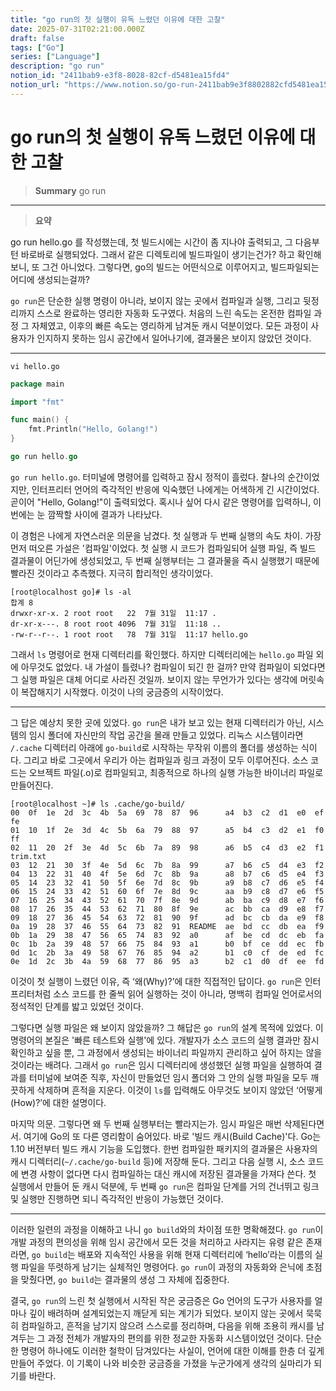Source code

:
 ```yaml
---
title: "go run의 첫 실행이 유독 느렸던 이유에 대한 고찰"
date: 2025-07-31T02:21:00.000Z
draft: false
tags: ["Go"]
series: ["Language"]
description: "go run"
notion_id: "2411bab9-e3f8-8028-82cf-d5481ea15fd4"
notion_url: "https://www.notion.so/go-run-2411bab9e3f8802882cfd5481ea15fd4"
---
```


# go run의 첫 실행이 유독 느렸던 이유에 대한 고찰

> **Summary**
> go run

---

> **요약**

go run hello.go 를 작성했는데, 첫 빌드시에는 시간이 좀 지나야 출력되고, 그 다음부턴 바로바로 실행되었다. 그래서 같은 디렉토리에 빌드파일이 생기는건가? 하고 확인해보니, 또 그건 아니었다. 그렇다면, go의 빌드는 어떤식으로 이루어지고, 빌드파일되는 어디에 생성되는걸까?

`go run`은 단순한 실행 명령이 아니라, 보이지 않는 곳에서 컴파일과 실행, 그리고 뒷정리까지 스스로 완료하는 영리한 자동화 도구였다. 처음의 느린 속도는 온전한 컴파일 과정 그 자체였고, 이후의 빠른 속도는 영리하게 남겨둔 캐시 덕분이었다. 모든 과정이 사용자가 인지하지 못하는 임시 공간에서 일어나기에, 결과물은 보이지 않았던 것이다.

---

```shell
vi hello.go
```

```go
package main

import "fmt"

func main() {
    fmt.Println("Hello, Golang!")
}
```

```go
go run hello.go
```

`go run hello.go`. 터미널에 명령어를 입력하고 잠시 정적이 흘렀다. 찰나의 순간이었지만, 인터프리터 언어의 즉각적인 반응에 익숙했던 나에게는 어색하게 긴 시간이었다. 곧이어 "Hello, Golang!"이 출력되었다. 혹시나 싶어 다시 같은 명령어를 입력하니, 이번에는 눈 깜짝할 사이에 결과가 나타났다.

이 경험은 나에게 자연스러운 의문을 남겼다. 첫 실행과 두 번째 실행의 속도 차이. 가장 먼저 떠오른 가설은 '컴파일'이었다. 첫 실행 시 코드가 컴파일되어 실행 파일, 즉 빌드 결과물이 어딘가에 생성되었고, 두 번째 실행부터는 그 결과물을 즉시 실행했기 때문에 빨라진 것이라고 추측했다. 지극히 합리적인 생각이었다.

```shell
[root@localhost go]# ls -al
합계 8
drwxr-xr-x. 2 root root   22  7월 31일  11:17 .
dr-xr-x---. 8 root root 4096  7월 31일  11:18 ..
-rw-r--r--. 1 root root   78  7월 31일  11:17 hello.go
```

그래서 `ls` 명령어로 현재 디렉터리를 확인했다. 하지만 디렉터리에는 `hello.go` 파일 외에 아무것도 없었다. 내 가설이 틀렸나? 컴파일이 되긴 한 걸까? 만약 컴파일이 되었다면 그 실행 파일은 대체 어디로 사라진 것일까. 보이지 않는 무언가가 있다는 생각에 머릿속이 복잡해지기 시작했다. 이것이 나의 궁금증의 시작이었다.

---

그 답은 예상치 못한 곳에 있었다. `go run`은 내가 보고 있는 현재 디렉터리가 아닌, 시스템의 임시 폴더에 자신만의 작업 공간을 몰래 만들고 있었다. 리눅스 시스템이라면 `/.cache` 디렉터리 아래에 `go-build`로 시작하는 무작위 이름의 폴더를 생성하는 식이다. 그리고 바로 그곳에서 우리가 아는 컴파일과 링크 과정이 모두 이루어진다. 소스 코드는 오브젝트 파일(.o)로 컴파일되고, 최종적으로 하나의 실행 가능한 바이너리 파일로 만들어진다.

```shell
[root@localhost ~]# ls .cache/go-build/
00  0f  1e  2d  3c  4b  5a  69  78  87  96      a4  b3  c2  d1  e0  ef  fe
01  10  1f  2e  3d  4c  5b  6a  79  88  97      a5  b4  c3  d2  e1  f0  ff
02  11  20  2f  3e  4d  5c  6b  7a  89  98      a6  b5  c4  d3  e2  f1  trim.txt
03  12  21  30  3f  4e  5d  6c  7b  8a  99      a7  b6  c5  d4  e3  f2
04  13  22  31  40  4f  5e  6d  7c  8b  9a      a8  b7  c6  d5  e4  f3
05  14  23  32  41  50  5f  6e  7d  8c  9b      a9  b8  c7  d6  e5  f4
06  15  24  33  42  51  60  6f  7e  8d  9c      aa  b9  c8  d7  e6  f5
07  16  25  34  43  52  61  70  7f  8e  9d      ab  ba  c9  d8  e7  f6
08  17  26  35  44  53  62  71  80  8f  9e      ac  bb  ca  d9  e8  f7
09  18  27  36  45  54  63  72  81  90  9f      ad  bc  cb  da  e9  f8
0a  19  28  37  46  55  64  73  82  91  README  ae  bd  cc  db  ea  f9
0b  1a  29  38  47  56  65  74  83  92  a0      af  be  cd  dc  eb  fa
0c  1b  2a  39  48  57  66  75  84  93  a1      b0  bf  ce  dd  ec  fb
0d  1c  2b  3a  49  58  67  76  85  94  a2      b1  c0  cf  de  ed  fc
0e  1d  2c  3b  4a  59  68  77  86  95  a3      b2  c1  d0  df  ee  fd
```

이것이 첫 실행이 느렸던 이유, 즉 ‘왜(Why)?’에 대한 직접적인 답이다. `go run`은 인터프리터처럼 소스 코드를 한 줄씩 읽어 실행하는 것이 아니라, 명백히 컴파일 언어로서의 정석적인 단계를 밟고 있었던 것이다.

그렇다면 실행 파일은 왜 보이지 않았을까? 그 해답은 `go run`의 설계 목적에 있었다. 이 명령어의 본질은 '빠른 테스트와 실행'에 있다. 개발자가 소스 코드의 실행 결과만 잠시 확인하고 싶을 뿐, 그 과정에서 생성되는 바이너리 파일까지 관리하고 싶어 하지는 않을 것이라는 배려다. 그래서 `go run`은 임시 디렉터리에 생성했던 실행 파일을 실행하여 결과를 터미널에 보여준 직후, 자신이 만들었던 임시 폴더와 그 안의 실행 파일을 모두 깨끗하게 삭제하며 흔적을 지운다. 이것이 `ls`를 입력해도 아무것도 보이지 않았던 ‘어떻게(How)?’에 대한 설명이다.

마지막 의문. 그렇다면 왜 두 번째 실행부터는 빨라지는가. 임시 파일은 매번 삭제된다면서. 여기에 Go의 또 다른 영리함이 숨어있다. 바로 '빌드 캐시(Build Cache)'다. Go는 1.10 버전부터 빌드 캐시 기능을 도입했다. 한번 컴파일한 패키지의 결과물은 사용자의 캐시 디렉터리(`~/.cache/go-build` 등)에 저장해 둔다. 그리고 다음 실행 시, 소스 코드에 변경 사항이 없다면 다시 컴파일하는 대신 캐시에 저장된 결과물을 가져다 쓴다. 첫 실행에서 만들어 둔 캐시 덕분에, 두 번째 `go run`은 컴파일 단계를 거의 건너뛰고 링크 및 실행만 진행하면 되니 즉각적인 반응이 가능했던 것이다.

---

이러한 일련의 과정을 이해하고 나니 `go build`와의 차이점 또한 명확해졌다. `go run`이 개발 과정의 편의성을 위해 임시 공간에서 모든 것을 처리하고 사라지는 유령 같은 존재라면, `go build`는 배포와 지속적인 사용을 위해 현재 디렉터리에 ‘hello’라는 이름의 실행 파일을 뚜렷하게 남기는 실체적인 명령어다. `go run`이 과정의 자동화와 은닉에 초점을 맞췄다면, `go build`는 결과물의 생성 그 자체에 집중한다.

결국, `go run`의 느린 첫 실행에서 시작된 작은 궁금증은 Go 언어의 도구가 사용자를 얼마나 깊이 배려하며 설계되었는지 깨닫게 되는 계기가 되었다. 보이지 않는 곳에서 묵묵히 컴파일하고, 흔적을 남기지 않으려 스스로를 정리하며, 다음을 위해 조용히 캐시를 남겨두는 그 과정 전체가 개발자의 편의를 위한 정교한 자동화 시스템이었던 것이다. 단순한 명령어 하나에도 이러한 철학이 담겨있다는 사실이, 언어에 대한 이해를 한층 더 깊게 만들어 주었다. 이 기록이 나와 비슷한 궁금증을 가졌을 누군가에게 생각의 실마리가 되기를 바란다.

---*---

Copy out each line of the material in which the word "실행부터는" turns up.

» **Exercise solution**:
이 경험은 나에게 자연스러운 의문을 남겼다. 첫 실행과 두 번째 실행의 속도 차이. 가장 먼저 떠오른 가설은 '컴파일'이었다. 첫 실행 시 코드가 컴파일되어 실행 파일, 즉 빌드 결과물이 어딘가에 생성되었고, 두 번째 실행부터는 그 결과물을 즉시 실행했기 때문에 빨라진 것이라고 추측했다. 지극히 합리적인 생각이었다.
마지막 의문. 그렇다면 왜 두 번째 실행부터는 빨라지는가. 임시 파일은 매번 삭제된다면서. 여기에 Go의 또 다른 영리함이 숨어있다. 바로 '빌드 캐시(Build Cache)'다. Go는 1.10 버전부터 빌드 캐시 기능을 도입했다. 한번 컴파일한 패키지의 결과물은 사용자의 캐시 디렉터리(`~/.cache/go-build` 등)에 저장해 둔다. 그리고 다음 실행 시, 소스 코드에 변경 사항이 없다면 다시 컴파일하는 대신 캐시에 저장된 결과물을 가져다 쓴다. 첫 실행에서 만들어 둔 캐시 덕분에, 두 번째 `go run`은 컴파일 단계를 거의 건너뛰고 링크 및 실행만 진행하면 되니 즉각적인 반응이 가능했던 것이다.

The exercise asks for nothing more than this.